## Exercise material:

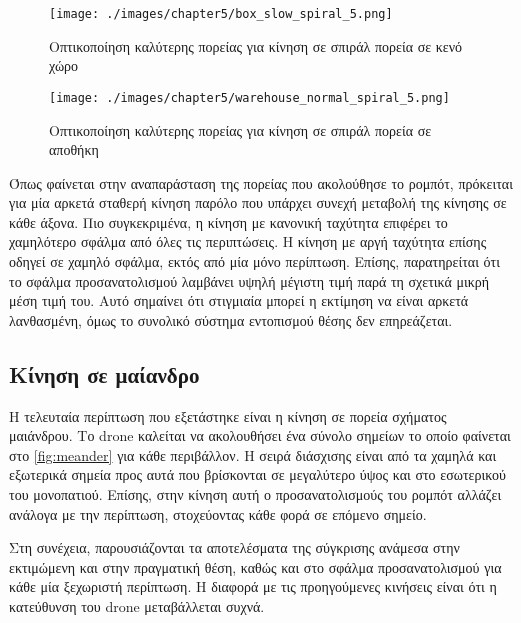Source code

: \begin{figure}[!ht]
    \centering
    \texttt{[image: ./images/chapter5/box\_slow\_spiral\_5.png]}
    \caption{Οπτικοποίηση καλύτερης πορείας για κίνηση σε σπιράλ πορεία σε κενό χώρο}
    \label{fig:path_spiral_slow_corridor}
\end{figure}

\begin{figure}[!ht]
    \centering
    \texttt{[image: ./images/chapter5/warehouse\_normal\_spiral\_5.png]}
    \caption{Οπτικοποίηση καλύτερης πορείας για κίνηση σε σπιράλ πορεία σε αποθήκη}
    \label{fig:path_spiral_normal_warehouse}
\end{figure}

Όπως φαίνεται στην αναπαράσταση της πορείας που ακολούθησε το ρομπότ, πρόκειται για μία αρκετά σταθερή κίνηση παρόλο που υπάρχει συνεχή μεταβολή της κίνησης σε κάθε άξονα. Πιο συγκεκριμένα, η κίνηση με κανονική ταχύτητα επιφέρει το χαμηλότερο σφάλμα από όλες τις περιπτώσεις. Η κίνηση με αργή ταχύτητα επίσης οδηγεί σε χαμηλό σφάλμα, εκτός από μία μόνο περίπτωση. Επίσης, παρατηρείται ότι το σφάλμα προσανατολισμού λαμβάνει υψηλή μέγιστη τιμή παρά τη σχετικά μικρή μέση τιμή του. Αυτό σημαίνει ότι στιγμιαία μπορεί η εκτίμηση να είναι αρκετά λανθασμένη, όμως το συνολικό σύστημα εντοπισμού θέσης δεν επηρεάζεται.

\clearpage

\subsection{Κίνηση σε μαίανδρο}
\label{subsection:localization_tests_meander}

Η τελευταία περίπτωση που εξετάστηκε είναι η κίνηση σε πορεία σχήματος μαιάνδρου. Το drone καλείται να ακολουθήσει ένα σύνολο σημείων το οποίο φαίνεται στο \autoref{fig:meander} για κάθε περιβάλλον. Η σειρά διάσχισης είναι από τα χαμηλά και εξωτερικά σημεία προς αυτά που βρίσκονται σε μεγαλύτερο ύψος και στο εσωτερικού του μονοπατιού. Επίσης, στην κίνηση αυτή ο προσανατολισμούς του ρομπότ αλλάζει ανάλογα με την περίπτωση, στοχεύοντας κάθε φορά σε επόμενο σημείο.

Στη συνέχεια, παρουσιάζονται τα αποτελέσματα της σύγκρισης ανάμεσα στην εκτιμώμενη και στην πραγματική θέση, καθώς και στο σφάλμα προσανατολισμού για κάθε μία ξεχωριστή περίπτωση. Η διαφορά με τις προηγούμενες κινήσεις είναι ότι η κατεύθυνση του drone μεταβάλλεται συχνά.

## Task directions:
Without the images, output all the entries exactly as they stand.

## Completed task:
Source code

: \begin{figure}[!ht]
    \centering
    \texttt{[image: ./images/chapter5/box\_slow\_spiral\_5.png]}
    \caption{Οπτικοποίηση καλύτερης πορείας για κίνηση σε σπιράλ πορεία σε κενό χώρο}
    \label{fig:path_spiral_slow_corridor}
\end{figure}

\begin{figure}[!ht]
    \centering
    \texttt{[image: ./images/chapter5/warehouse\_normal\_spiral\_5.png]}
    \caption{Οπτικοποίηση καλύτερης πορείας για κίνηση σε σπιράλ πορεία σε αποθήκη}
    \label{fig:path_spiral_normal_warehouse}
\end{figure}

Όπως φαίνεται στην αναπαράσταση της πορείας που ακολούθησε το ρομπότ, πρόκειται για μία αρκετά σταθερή κίνηση παρόλο που υπάρχει συνεχή μεταβολή της κίνησης σε κάθε άξονα. Πιο συγκεκριμένα, η κίνηση με κανονική ταχύτητα επιφέρει το χαμηλότερο σφάλμα από όλες τις περιπτώσεις. Η κίνηση με αργή ταχύτητα επίσης οδηγεί σε χαμηλό σφάλμα, εκτός από μία μόνο περίπτωση. Επίσης, παρατηρείται ότι το σφάλμα προσανατολισμού λαμβάνει υψηλή μέγιστη τιμή παρά τη σχετικά μικρή μέση τιμή του. Αυτό σημαίνει ότι στιγμιαία μπορεί η εκτίμηση να είναι αρκετά λανθασμένη, όμως το συνολικό σύστημα εντοπισμού θέσης δεν επηρεάζεται.

\clearpage

\subsection{Κίνηση σε μαίανδρο}
\label{subsection:localization_tests_meander}

Η τελευταία περίπτωση που εξετάστηκε είναι η κίνηση σε πορεία σχήματος μαιάνδρου. Το drone καλείται να ακολουθήσει ένα σύνολο σημείων το οποίο φαίνεται στο \autoref{fig:meander} για κάθε περιβάλλον. Η σειρά διάσχισης είναι από τα χαμηλά και εξωτερικά σημεία προς αυτά που βρίσκονται σε μεγαλύτερο ύψος και στο εσωτερικού του μονοπατιού. Επίσης, στην κίνηση αυτή ο προσανατολισμούς του ρομπότ αλλάζει ανάλογα με την περίπτωση, στοχεύοντας κάθε φορά σε επόμενο σημείο.

Στη συνέχεια, παρουσιάζονται τα αποτελέσματα της σύγκρισης ανάμεσα στην εκτιμώμενη και στην πραγματική θέση, καθώς και στο σφάλμα προσανατολισμού για κάθε μία ξεχωριστή περίπτωση. Η διαφορά με τις προηγούμενες κινήσεις είναι ότι η κατεύθυνση του drone μεταβάλλεται συχνά.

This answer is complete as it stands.